The resolver 35 then uses semantic information associated with the words of the phrases recognized as relevant by the analyzer 33 to refine the meaning representation 25 into its final form for passing through the dialogue flow controller 36 within dialogue processing system 27. The dialogue processing system 27, in this instance with reference to Fig. 3, receives meaning representation 25 from resolver 35 and processes the dialogue according to the appropriate dialogue models. Again, dialogue models will be specific to different applications but some may be reusable. For example a protocol model may handle greetings, closures, interruptions, errors and the like across a number of different applications.
The dialogue flow controller 36 uses the dialogue history to keep track of the interactions. The logic engine 37, in this instance, creates SQL queries based on the meaning representation 25. Again it
will be dependent on the specific application and its domain knowledge base.
The generator 38 produces responses 12 (for example speech out) . In the simplest form the generator 38 can utilize generic text to speech (TTS) systems to produce a voiced response.
Language knowledge database 31 comprises, in the instance of Fig. 3, a lexicon 39 operating in conjunction with database 40. The lexicon 39 and database 40 operating in conjunction with ' knowledge base mapping tools 41 and, as appropriate, language model 32 and grammars 34 constitutes a language knowledge database 31 or knowledge base which deals with domain specific data. The structure and grouping of data is modeled in the knowledge base 31. Database 40 comprises raw data provided by a customer. In one instance this data may comprise names, addresses, places, dates and is usually organised in a way that logically relates to the way it will be used.

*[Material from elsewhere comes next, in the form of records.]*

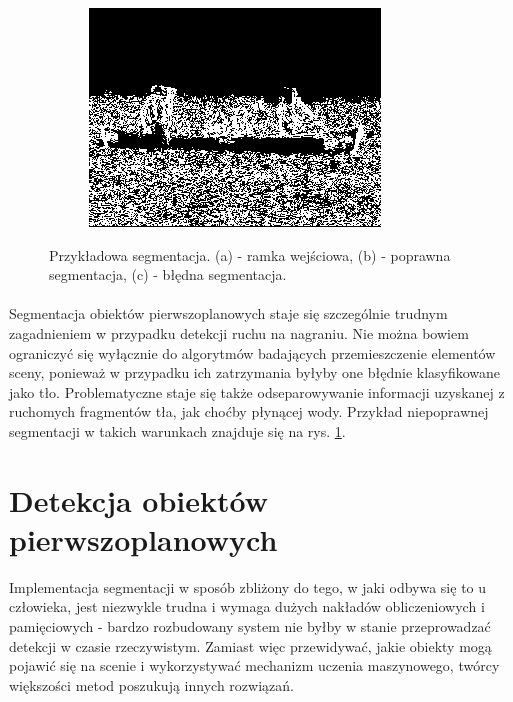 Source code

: \begin{figure}[!htb]
\begin{subfigure}[b]{0.3\textwidth}
\includegraphics[width=\textwidth]{img/segBad}
\caption{\label{fig:segBad}}
\end{subfigure}
\caption{Przykładowa segmentacja. (a) - ramka wejściowa, (b) - poprawna segmentacja, (c) - błędna segmentacja. \label{fig:segmentacja}}
\end{figure}

\paragraph{}
Segmentacja obiektów pierwszoplanowych staje się szczególnie trudnym zagadnieniem w przypadku detekcji ruchu na nagraniu. Nie można bowiem ograniczyć się wyłącznie do algorytmów badających przemieszczenie elementów sceny, ponieważ w przypadku ich zatrzymania byłyby one błędnie klasyfikowane jako tło. Problematyczne staje się także odseparowywanie informacji uzyskanej z ruchomych fragmentów tła, jak choćby płynącej wody. Przykład niepoprawnej segmentacji w takich warunkach znajduje się na rys. \ref{fig:segBad}.

\section{Detekcja obiektów pierwszoplanowych}
Implementacja segmentacji w sposób zbliżony do tego, w jaki odbywa się to u człowieka, jest niezwykle trudna i wymaga dużych nakładów obliczeniowych i pamięciowych - bardzo rozbudowany system nie byłby w stanie przeprowadzać detekcji w czasie rzeczywistym. Zamiast więc przewidywać, jakie obiekty mogą pojawić się na scenie i wykorzystywać mechanizm uczenia maszynowego, twórcy większości metod poszukują innych rozwiązań.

The database 40 may remain unchanged or it may be updated throughout the lifetime of an application. Functional implementation can be by way of database servers such as MySQL, Oracle, Postgres .
As will be observed particularly with reference to Fig. 3, interaction between a number of components in the system can be quite complex with lexicon 39, in particular,
being used by and interacting with multiple components of System 10.

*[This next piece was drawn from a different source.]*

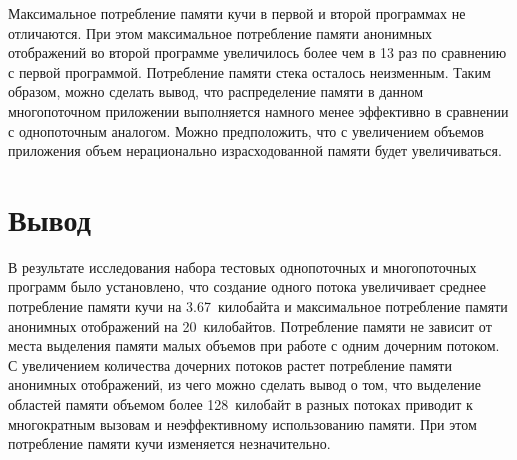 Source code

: Максимальное потребление памяти кучи в первой и второй программах не отличаются. При этом максимальное потребление памяти анонимных отображений во второй программе увеличилось более чем в 13 раз по сравнению с первой программой. Потребление памяти стека осталось неизменным. Таким образом, можно сделать вывод, что распределение памяти в данном многопоточном приложении выполняется намного менее эффективно в сравнении с однопоточным аналогом. Можно предположить, что с увеличением объемов приложения объем нерационально израсходованной памяти будет увеличиваться.


\section{Вывод}

В результате исследования набора тестовых однопоточных и многопоточных программ было установлено, что создание одного потока увеличивает среднее потребление памяти кучи на 3.67~килобайта и максимальное потребление памяти анонимных отображений на 20~килобайтов. Потребление памяти не зависит от места выделения памяти малых объемов при работе с одним дочерним потоком. С увеличением количества дочерних потоков растет потребление памяти анонимных отображений, из чего можно сделать вывод о том, что выделение областей памяти объемом более 128~килобайт в разных потоках приводит к многократным вызовам  и неэффективному использованию памяти. При этом потребление памяти кучи изменяется незначительно.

With reference to Fig. 4 there is shown in block diagram form a neural network post-processor 410 in accordance with a first preferred embodiment of the present invention.

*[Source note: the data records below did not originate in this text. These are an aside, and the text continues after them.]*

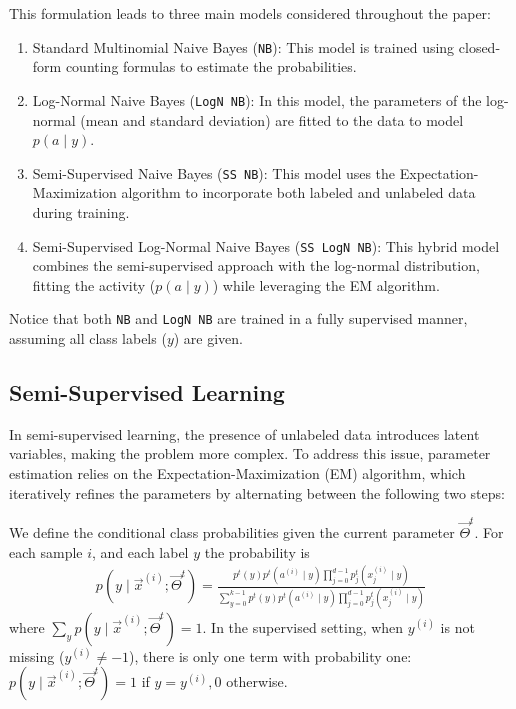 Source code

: \newpage
{}  
This formulation leads to three main models considered throughout the paper:  

\begin{enumerate}
    \item Standard Multinomial Naive Bayes (\texttt{NB}):  
    This model is trained using closed-form counting formulas to estimate the probabilities.

    \item Log-Normal Naive Bayes (\texttt{LogN NB}):
    In this model, the parameters of the log-normal (mean and standard deviation) are fitted to the data to model \(p(a \mid y)\).
    
    \item Semi-Supervised Naive Bayes (\texttt{SS NB}):
    This model uses the Expectation-Maximization algorithm to incorporate both labeled and unlabeled data during training.
    
    \item Semi-Supervised Log-Normal Naive Bayes (\texttt{SS LogN NB}):
    This hybrid model combines the semi-supervised approach with the log-normal distribution, fitting the activity (\(p(a \mid y)\)) while leveraging the EM algorithm.
\end{enumerate}
Notice that both \texttt{NB} and \texttt{LogN NB} are trained in a fully supervised manner, assuming all class labels (\(y\)) are given.  


\subsection{Semi-Supervised Learning}  
In semi-supervised learning, the presence of unlabeled data introduces latent variables, making the problem more complex.
To address this issue, parameter estimation relies on the Expectation-Maximization (EM) algorithm, which iteratively refines the parameters by alternating between the following two steps:

 We define the conditional class probabilities given the current parameter $\vec{\Theta}^{t}$. For each sample $i$, and each label $y$ the probability is
\begin{align*}
    p(y \mid \vec{x}^{(i)};\vec{\Theta}^{t})= 
    \frac{p^{t}(y) p^{t}(a^{(i)} \mid y) \prod_{j=0}^{d-1} p^{t}_j(x_j^{(i)} \mid y)}{\sum_{y=0}^{k-1} p^{t}(y) p^{t}(a^{(i)} \mid y) \prod_{j=0}^{d-1} p^{t}_j(x_j^{(i)} \mid y)}
\end{align*} where $\sum_y p(y \mid \vec{x}^{(i)};\vec{\Theta}^{t}) = 1$. In the supervised setting, when $y^{(i)}$ is not missing ($y^{(i)}\neq -1$), there is only one term with probability one: $ p(y \mid \vec{x}^{(i)};\vec{\Theta}^{t})=1$ if $y=y^{(i)}, 0$ otherwise.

In this instance the processor 410 is applied to the output of recogniser 30.
Broadly neural network post-processor 410 utilises a multi-layer perceptron to apply multiple knowledge sources to the problem. This performs a non-linear mapping onto the real number line to give us a confidence score.
This differs from previous solutions in several ways:
1. The application of multiple knowledge sources 2. The use of an MLP to generate an aposteriori probability for confidence.
This solution can be implemented simply using an MLP trained with either a mean squared error or a cross-entropy cost function, and some sigmoidal non-linearity. Our experimental system was trained using conjugate gradient descent (back-propagation) .
The system 10 incorporating processor 410 is data driven, rather than based on some heuristic technique, as such (for a representative corpus) . It 'learns' an optimal mapping from input data to a correct/incorrect mapping.
In effect, in order to gauge end best results 21 derived from recogniser 30 the neural network postprocessor 410 non-linearly maps an input feature space of a pattern recognition task onto the probability space for gauging correctness as applied to confidence scoring.
The above describes only some embodiments of the present invention and modifications, obvious to those skilled in the art, can be made thereto without departing from the scope and spirit of the present invention.